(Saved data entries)
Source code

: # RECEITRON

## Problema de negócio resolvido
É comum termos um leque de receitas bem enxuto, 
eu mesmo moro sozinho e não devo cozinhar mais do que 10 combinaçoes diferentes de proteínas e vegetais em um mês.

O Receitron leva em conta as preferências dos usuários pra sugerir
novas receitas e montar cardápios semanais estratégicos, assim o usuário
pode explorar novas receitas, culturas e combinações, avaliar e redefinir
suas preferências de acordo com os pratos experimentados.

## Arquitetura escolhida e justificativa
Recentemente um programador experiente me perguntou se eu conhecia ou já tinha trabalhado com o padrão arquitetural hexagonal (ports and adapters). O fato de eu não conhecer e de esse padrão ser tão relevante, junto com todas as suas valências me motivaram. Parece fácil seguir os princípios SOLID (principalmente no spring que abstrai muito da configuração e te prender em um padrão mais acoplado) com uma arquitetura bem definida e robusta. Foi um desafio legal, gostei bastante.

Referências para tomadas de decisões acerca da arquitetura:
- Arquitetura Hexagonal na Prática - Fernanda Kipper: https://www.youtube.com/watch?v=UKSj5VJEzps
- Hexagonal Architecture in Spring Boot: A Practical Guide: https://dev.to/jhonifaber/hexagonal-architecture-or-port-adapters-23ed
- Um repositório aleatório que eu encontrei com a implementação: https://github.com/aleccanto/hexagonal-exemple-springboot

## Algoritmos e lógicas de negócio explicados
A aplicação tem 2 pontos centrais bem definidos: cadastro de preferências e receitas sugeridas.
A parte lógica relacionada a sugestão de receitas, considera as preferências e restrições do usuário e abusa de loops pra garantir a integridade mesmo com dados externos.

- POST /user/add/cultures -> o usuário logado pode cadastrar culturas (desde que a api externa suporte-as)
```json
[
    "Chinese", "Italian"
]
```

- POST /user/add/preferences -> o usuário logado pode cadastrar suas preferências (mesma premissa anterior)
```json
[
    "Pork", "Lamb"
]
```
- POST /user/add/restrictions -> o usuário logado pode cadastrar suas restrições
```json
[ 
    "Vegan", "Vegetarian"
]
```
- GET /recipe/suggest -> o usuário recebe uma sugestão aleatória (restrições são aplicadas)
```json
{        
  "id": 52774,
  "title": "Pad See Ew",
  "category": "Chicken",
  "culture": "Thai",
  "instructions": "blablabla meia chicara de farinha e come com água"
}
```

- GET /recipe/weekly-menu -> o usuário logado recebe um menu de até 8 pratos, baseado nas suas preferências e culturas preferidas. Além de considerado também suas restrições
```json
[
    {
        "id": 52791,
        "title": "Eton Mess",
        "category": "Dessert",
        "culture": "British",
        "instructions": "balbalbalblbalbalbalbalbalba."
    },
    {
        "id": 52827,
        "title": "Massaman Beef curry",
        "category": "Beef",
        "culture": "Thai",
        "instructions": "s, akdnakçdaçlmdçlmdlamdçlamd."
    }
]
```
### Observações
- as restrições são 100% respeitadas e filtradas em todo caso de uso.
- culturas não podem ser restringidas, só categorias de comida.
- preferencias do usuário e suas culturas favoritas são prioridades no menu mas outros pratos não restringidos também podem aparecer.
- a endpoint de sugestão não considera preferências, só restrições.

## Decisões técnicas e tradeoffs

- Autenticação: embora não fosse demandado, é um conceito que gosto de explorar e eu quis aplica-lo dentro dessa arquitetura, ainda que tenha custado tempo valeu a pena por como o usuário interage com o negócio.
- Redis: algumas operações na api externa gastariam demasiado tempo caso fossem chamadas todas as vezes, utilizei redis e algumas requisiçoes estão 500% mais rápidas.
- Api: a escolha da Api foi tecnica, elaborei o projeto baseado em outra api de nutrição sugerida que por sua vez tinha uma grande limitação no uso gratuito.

Problem statement: Pull every line with "externa" from the records.

The answer:
- POST /user/add/cultures -> o usuário logado pode cadastrar culturas (desde que a api externa suporte-as)
- Redis: algumas operações na api externa gastariam demasiado tempo caso fossem chamadas todas as vezes, utilizei redis e algumas requisiçoes estão 500% mais rápidas.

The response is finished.